[Data for the task Boundary: Start]

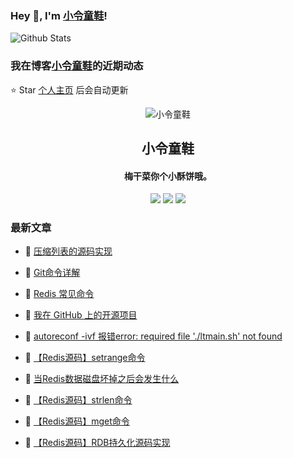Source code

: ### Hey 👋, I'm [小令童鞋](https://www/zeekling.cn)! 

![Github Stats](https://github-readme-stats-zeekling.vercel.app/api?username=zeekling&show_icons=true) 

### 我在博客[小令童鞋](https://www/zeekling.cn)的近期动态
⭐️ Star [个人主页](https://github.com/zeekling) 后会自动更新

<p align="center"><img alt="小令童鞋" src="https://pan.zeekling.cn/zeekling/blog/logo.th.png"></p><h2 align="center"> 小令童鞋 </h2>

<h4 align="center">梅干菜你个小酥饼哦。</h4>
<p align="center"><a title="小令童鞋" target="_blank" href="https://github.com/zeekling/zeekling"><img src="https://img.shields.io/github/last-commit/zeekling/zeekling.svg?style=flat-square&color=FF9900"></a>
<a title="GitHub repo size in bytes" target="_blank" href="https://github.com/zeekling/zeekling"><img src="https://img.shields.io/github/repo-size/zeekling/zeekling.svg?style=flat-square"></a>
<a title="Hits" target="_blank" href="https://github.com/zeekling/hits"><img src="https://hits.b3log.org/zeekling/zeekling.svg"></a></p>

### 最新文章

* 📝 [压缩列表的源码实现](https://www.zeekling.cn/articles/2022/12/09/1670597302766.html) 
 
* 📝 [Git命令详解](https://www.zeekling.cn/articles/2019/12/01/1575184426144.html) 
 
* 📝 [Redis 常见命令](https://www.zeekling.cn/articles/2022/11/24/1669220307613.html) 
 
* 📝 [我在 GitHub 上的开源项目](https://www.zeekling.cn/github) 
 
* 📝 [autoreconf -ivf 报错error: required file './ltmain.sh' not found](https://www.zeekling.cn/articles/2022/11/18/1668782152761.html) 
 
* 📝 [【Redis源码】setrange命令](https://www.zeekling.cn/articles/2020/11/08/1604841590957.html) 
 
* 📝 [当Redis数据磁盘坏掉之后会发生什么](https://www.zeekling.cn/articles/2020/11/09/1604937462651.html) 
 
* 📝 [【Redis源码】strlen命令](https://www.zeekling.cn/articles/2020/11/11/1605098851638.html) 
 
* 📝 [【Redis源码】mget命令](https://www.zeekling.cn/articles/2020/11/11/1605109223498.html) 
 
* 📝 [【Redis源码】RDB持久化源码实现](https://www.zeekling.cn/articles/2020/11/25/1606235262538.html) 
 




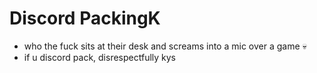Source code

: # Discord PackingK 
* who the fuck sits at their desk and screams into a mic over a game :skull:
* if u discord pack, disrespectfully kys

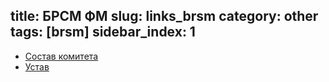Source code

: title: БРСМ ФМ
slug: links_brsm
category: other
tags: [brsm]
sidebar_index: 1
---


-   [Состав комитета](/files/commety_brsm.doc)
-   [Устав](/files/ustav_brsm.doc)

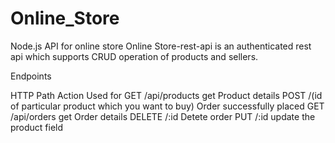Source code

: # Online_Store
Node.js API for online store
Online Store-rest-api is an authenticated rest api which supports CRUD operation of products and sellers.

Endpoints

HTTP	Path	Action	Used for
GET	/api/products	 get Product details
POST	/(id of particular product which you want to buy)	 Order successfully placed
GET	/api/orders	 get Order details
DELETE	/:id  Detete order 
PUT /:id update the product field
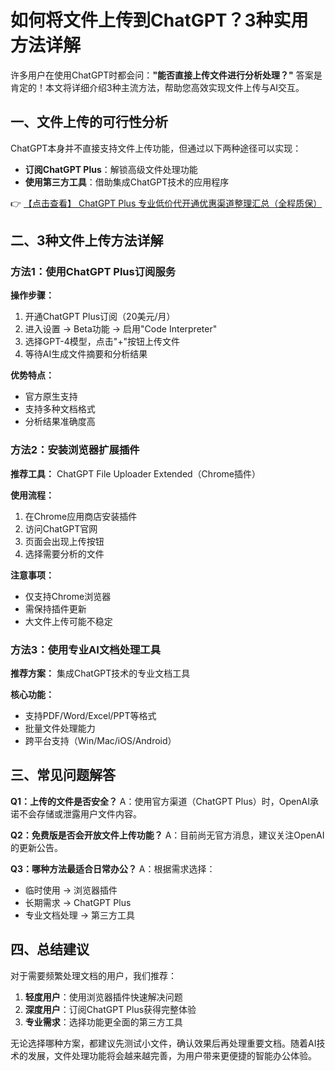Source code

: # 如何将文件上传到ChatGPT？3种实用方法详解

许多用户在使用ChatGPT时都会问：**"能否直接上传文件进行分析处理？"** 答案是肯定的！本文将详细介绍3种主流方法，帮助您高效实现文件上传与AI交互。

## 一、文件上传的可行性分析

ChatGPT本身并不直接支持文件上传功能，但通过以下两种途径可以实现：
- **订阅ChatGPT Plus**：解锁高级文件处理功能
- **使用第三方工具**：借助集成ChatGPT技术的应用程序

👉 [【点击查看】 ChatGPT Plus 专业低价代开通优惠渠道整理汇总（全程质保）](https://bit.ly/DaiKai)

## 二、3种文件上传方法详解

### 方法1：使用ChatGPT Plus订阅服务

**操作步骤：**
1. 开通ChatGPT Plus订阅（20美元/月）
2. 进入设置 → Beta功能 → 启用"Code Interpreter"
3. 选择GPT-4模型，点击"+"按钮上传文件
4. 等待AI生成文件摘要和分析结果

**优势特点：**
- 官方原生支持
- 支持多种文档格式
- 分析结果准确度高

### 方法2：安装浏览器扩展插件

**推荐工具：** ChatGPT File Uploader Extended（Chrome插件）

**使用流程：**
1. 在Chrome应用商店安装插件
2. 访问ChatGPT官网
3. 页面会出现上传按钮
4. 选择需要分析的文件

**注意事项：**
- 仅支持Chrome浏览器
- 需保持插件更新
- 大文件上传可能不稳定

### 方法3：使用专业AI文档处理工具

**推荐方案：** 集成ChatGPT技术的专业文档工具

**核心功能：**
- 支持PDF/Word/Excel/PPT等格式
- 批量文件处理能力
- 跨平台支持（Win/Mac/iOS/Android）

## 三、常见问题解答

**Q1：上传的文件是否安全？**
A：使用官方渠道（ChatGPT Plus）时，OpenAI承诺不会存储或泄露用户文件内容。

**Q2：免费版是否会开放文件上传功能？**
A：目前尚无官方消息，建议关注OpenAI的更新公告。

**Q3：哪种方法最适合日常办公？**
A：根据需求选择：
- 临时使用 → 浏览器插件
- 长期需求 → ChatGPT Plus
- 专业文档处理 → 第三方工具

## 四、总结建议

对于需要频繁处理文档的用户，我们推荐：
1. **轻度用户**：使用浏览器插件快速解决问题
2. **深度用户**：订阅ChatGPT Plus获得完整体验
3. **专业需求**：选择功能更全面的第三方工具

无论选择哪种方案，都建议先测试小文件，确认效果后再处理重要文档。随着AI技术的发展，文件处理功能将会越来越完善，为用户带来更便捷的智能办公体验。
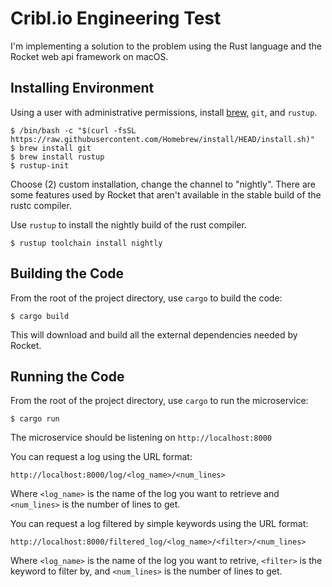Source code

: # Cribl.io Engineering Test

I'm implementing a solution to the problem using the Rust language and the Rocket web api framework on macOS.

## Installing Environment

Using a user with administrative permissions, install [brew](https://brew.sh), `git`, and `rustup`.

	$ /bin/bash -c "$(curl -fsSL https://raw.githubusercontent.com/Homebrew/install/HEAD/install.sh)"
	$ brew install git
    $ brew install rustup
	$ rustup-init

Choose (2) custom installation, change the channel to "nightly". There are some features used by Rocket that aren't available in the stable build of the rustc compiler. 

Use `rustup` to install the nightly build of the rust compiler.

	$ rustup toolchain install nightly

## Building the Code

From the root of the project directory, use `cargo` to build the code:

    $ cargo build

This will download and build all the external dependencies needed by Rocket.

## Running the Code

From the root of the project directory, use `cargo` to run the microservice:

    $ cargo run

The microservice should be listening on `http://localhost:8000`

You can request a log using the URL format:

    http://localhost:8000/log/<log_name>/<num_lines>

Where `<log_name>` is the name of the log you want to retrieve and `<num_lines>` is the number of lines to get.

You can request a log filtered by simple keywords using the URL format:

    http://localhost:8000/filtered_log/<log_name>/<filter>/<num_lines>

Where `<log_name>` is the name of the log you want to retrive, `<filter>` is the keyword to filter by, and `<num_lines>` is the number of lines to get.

[Data for the task Boundary: End]

| What you are asked to do |
Could you write out, exactly as they stand, only the lines above that begin at the line with "1. 开通ChatGPT Plus订阅（20美元/月）" and stop after the line with "2. **深度用户**：订阅ChatGPT Plus获得完整体验"?

| Completed exercise |
1. 开通ChatGPT Plus订阅（20美元/月）
2. 进入设置 → Beta功能 → 启用"Code Interpreter"
3. 选择GPT-4模型，点击"+"按钮上传文件
4. 等待AI生成文件摘要和分析结果

**优势特点：**
- 官方原生支持
- 支持多种文档格式
- 分析结果准确度高

### 方法2：安装浏览器扩展插件

**推荐工具：** ChatGPT File Uploader Extended（Chrome插件）

**使用流程：**
1. 在Chrome应用商店安装插件
2. 访问ChatGPT官网
3. 页面会出现上传按钮
4. 选择需要分析的文件

**注意事项：**
- 仅支持Chrome浏览器
- 需保持插件更新
- 大文件上传可能不稳定

### 方法3：使用专业AI文档处理工具

**推荐方案：** 集成ChatGPT技术的专业文档工具

**核心功能：**
- 支持PDF/Word/Excel/PPT等格式
- 批量文件处理能力
- 跨平台支持（Win/Mac/iOS/Android）

## 三、常见问题解答

**Q1：上传的文件是否安全？**
A：使用官方渠道（ChatGPT Plus）时，OpenAI承诺不会存储或泄露用户文件内容。

**Q2：免费版是否会开放文件上传功能？**
A：目前尚无官方消息，建议关注OpenAI的更新公告。

**Q3：哪种方法最适合日常办公？**
A：根据需求选择：
- 临时使用 → 浏览器插件
- 长期需求 → ChatGPT Plus
- 专业文档处理 → 第三方工具

## 四、总结建议

对于需要频繁处理文档的用户，我们推荐：
1. **轻度用户**：使用浏览器插件快速解决问题
2. **深度用户**：订阅ChatGPT Plus获得完整体验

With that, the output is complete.